Unquestionably, Arizona bucks the national trend — indeed, the intractable reality — regarding motorists’ use of cell phones while driving.

As noted in an online overview of state sanctions imposed upon violators, well, they’re really aren’t many to speak of.

For starters, and as noted in that primer, “There is no handheld cell phone ban for drivers.”

Concomitantly, there lacks any ban against the practice of texting while behind the wheel, excepting some local variances that pertain to select areas like Phoenix and Tucson.

For myriad reasons, there is much opposition within the state to the same type and level of rigorous restrictions that limit motorists’ use of phones — and flatly bar the practice of texting — in many other states.
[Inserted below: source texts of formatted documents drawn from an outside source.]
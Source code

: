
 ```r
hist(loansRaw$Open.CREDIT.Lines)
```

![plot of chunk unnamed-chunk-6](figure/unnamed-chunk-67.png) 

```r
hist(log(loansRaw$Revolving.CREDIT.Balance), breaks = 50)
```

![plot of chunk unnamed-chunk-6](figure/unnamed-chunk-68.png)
A number of people in Arizona might change their minds — that is, ratchet up their level of disapproval — regarding the use of mobile devices while driving if they took a really hard look at just how addictive and dangerous texting and related activities can be for drivers maneuvering through traffic.

Here’s an indication of just how distracting texting can be, brought courtesy of texting-related news forthcoming from a police department in neighboring California, where texting laws are draconian by Arizona standards.
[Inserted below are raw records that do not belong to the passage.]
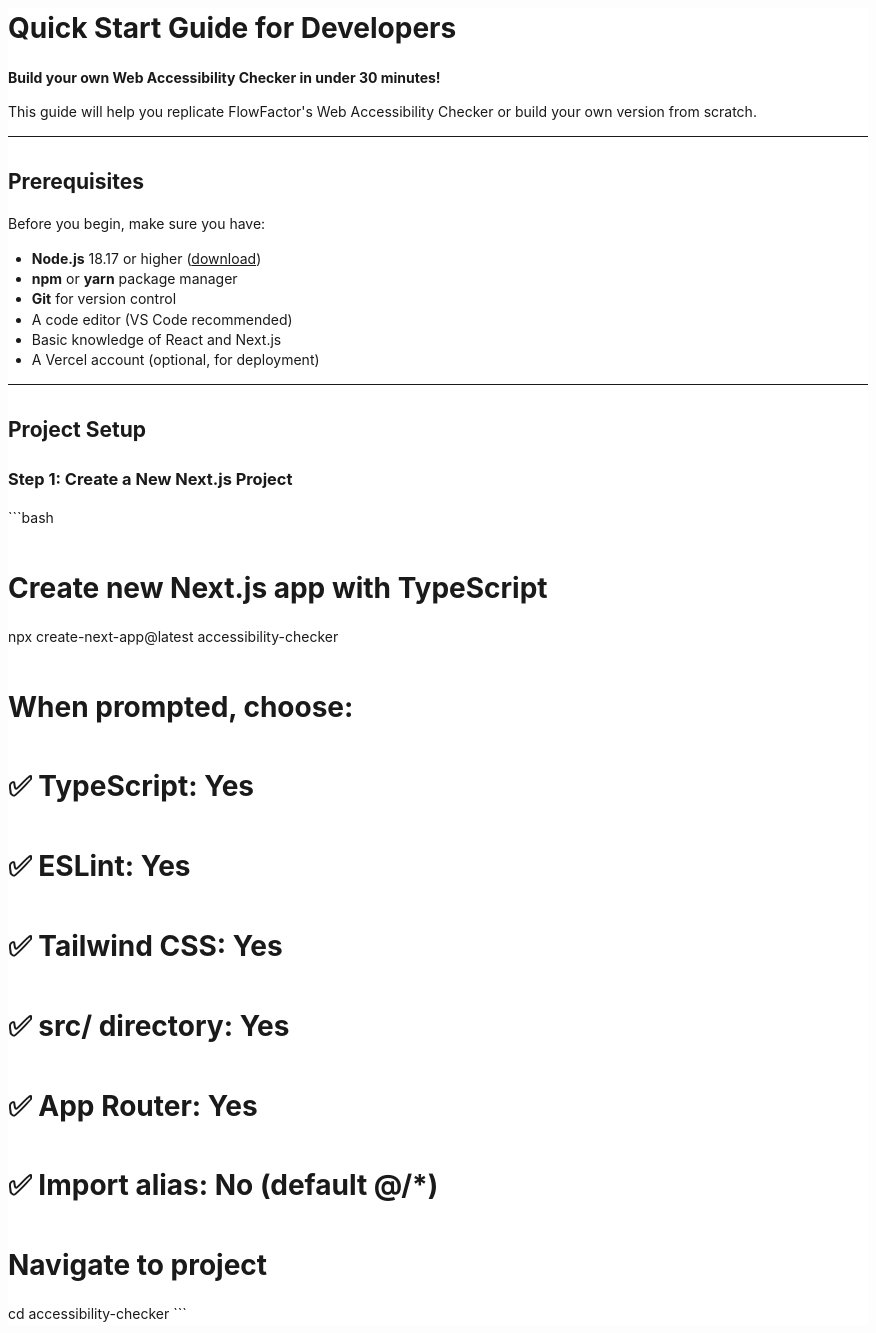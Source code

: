 # Quick Start Guide for Developers

**Build your own Web Accessibility Checker in under 30 minutes!**

This guide will help you replicate FlowFactor's Web Accessibility Checker or build your own version from scratch.

---

## Prerequisites

Before you begin, make sure you have:

- **Node.js** 18.17 or higher ([download](https://nodejs.org/))
- **npm** or **yarn** package manager
- **Git** for version control
- A code editor (VS Code recommended)
- Basic knowledge of React and Next.js
- A Vercel account (optional, for deployment)

---

## Project Setup

### Step 1: Create a New Next.js Project

\`\`\`bash
# Create new Next.js app with TypeScript
npx create-next-app@latest accessibility-checker

# When prompted, choose:
# ✅ TypeScript: Yes
# ✅ ESLint: Yes
# ✅ Tailwind CSS: Yes
# ✅ src/ directory: Yes
# ✅ App Router: Yes
# ✅ Import alias: No (default @/*)

# Navigate to project
cd accessibility-checker
\`\`\`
Police in one community in that state recently stood beside highway ramps, posing as undercover panhandlers. The signs they carried actually conveyed the quite explicit message that they were cops on the lookout for texting violators.

No one seemed to notice. In fact, one officer related that he “made 13-14 stops and out of all of them, only one woman said she noticed and read the sign.”
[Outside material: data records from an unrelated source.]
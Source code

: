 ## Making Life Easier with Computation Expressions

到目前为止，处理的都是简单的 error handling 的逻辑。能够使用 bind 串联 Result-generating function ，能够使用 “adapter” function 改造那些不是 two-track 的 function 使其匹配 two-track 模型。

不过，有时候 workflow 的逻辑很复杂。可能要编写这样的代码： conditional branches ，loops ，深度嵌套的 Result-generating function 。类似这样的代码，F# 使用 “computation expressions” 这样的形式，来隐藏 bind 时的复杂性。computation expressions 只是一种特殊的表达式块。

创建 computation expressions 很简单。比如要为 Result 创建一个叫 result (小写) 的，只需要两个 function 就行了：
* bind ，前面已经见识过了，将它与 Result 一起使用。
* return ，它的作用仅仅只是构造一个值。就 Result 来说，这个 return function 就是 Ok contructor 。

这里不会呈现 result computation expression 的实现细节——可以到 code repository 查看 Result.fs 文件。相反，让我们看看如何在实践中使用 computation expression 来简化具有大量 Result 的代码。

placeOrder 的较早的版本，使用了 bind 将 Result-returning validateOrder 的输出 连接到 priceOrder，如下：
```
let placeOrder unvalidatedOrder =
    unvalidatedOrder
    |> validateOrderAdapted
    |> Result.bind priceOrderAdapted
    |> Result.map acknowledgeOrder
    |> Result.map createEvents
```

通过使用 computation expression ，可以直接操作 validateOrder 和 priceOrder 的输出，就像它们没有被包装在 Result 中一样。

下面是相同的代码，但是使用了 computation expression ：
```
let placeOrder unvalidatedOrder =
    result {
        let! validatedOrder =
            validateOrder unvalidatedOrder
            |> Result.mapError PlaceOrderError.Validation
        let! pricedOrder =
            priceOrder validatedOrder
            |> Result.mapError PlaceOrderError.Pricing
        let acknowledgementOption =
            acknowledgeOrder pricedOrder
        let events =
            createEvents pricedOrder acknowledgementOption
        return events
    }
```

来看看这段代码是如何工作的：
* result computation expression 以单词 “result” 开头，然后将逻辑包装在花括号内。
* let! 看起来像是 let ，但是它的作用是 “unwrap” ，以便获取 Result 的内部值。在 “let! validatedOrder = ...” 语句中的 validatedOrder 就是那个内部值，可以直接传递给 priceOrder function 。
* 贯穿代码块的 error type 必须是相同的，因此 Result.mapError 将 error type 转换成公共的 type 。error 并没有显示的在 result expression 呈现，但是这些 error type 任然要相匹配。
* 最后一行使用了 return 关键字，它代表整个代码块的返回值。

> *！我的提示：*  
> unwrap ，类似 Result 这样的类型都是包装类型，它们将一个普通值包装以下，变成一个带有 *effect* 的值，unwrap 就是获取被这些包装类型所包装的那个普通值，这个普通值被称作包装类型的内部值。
Tellingly, officers were often able to simply walk right up to stopped cars and confront texting drivers who were blissfully unaware of their presence.

Is that not more than just a bit frightening?

There is no dearth of empirical evidence that points conclusively to driver texting as being a frequent — and, sometimes, tragically sad — catalyst spurring fatal motor vehicle accidents.

Isn’t it discomforting for readers to know that, when they are out driving, some motorists in surrounding lanes are not routinely focused on the task at hand because of their simultaneous engagement in an unquestionably distracting activity?